The best solution is to use a join table with master-detail relationships linking to Contact and your custom object. I don't have any code for you because I don't know the exact SOQL syntax or overall code structure off the top of my head.
If you're not familiar with join table concepts, google for "SQL join table" and there should be some good explanations on the web.
The problem I see with creating the master detail relationship is that I can only assign one contact via that relationship.
The purpose of this custom object is to be able to notify a list of people when something occurs. This list is comprised of 4 individuals. All four need an email if the status field of the custom object changes from A to B.
I think I need to stick with the lookup fields, which brings me back to my original issue. :) I don't know what the code should look like to do this.
Thanks
Creating a Many-to-Many Relationship
Thanks for the help. I had not considered this relationship type before.
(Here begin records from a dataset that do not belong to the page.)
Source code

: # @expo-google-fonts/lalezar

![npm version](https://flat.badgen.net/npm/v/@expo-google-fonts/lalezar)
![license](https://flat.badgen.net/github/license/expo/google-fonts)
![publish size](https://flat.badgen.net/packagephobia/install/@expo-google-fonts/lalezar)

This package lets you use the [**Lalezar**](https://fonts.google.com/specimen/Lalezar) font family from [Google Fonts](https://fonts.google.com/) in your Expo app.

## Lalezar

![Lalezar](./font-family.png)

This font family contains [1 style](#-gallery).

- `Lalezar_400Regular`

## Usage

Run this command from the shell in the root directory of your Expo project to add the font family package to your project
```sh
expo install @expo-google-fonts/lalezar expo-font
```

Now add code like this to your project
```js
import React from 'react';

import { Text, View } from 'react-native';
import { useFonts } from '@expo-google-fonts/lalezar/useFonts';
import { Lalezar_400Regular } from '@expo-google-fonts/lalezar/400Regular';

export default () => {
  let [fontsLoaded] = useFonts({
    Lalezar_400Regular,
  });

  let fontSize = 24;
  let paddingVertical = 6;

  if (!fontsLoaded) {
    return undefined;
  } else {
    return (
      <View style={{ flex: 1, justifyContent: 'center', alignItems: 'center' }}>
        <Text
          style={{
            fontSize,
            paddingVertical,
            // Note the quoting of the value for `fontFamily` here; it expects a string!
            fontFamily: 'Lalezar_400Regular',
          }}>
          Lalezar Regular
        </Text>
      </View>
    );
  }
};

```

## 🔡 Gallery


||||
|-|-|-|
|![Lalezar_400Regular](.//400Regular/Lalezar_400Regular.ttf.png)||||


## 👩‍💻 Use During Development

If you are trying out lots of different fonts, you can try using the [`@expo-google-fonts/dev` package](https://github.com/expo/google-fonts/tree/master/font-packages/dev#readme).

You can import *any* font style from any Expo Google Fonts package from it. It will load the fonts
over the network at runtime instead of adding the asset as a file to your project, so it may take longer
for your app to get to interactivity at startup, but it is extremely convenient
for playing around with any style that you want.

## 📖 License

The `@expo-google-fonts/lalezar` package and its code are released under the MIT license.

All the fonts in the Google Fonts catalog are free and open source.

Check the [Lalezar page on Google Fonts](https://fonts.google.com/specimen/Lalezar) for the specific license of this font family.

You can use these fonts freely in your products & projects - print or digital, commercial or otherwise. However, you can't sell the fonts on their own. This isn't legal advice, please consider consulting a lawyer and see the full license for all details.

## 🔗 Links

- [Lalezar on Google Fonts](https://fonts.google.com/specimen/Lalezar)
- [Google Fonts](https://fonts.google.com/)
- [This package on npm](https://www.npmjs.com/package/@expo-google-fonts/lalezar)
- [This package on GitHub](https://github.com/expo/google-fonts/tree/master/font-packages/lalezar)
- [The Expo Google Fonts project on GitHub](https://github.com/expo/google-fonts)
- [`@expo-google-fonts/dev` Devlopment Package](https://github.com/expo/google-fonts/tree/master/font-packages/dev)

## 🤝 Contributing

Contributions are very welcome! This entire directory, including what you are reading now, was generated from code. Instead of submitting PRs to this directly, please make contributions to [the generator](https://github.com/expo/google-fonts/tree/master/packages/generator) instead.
A join table allows you to establish many-to-many relationships, so that one contact can be related to several My_Object__c records, and one My_Object__c record can be related to several contacts.
If you use a lookup field for each contact, you will need to do a specific select statement for each contact field in the My_Object__c, and you have a limit of 20 SOQL executions in a trigger. The only way to avoid the governor limit is to ignore the bulk trigger best practice, i.e. the resulting trigger code will not contain for-loops. But that means if you ever modify more than one record at the same time (data loader, excel connector, etc) the trigger will act on only one record and not the rest.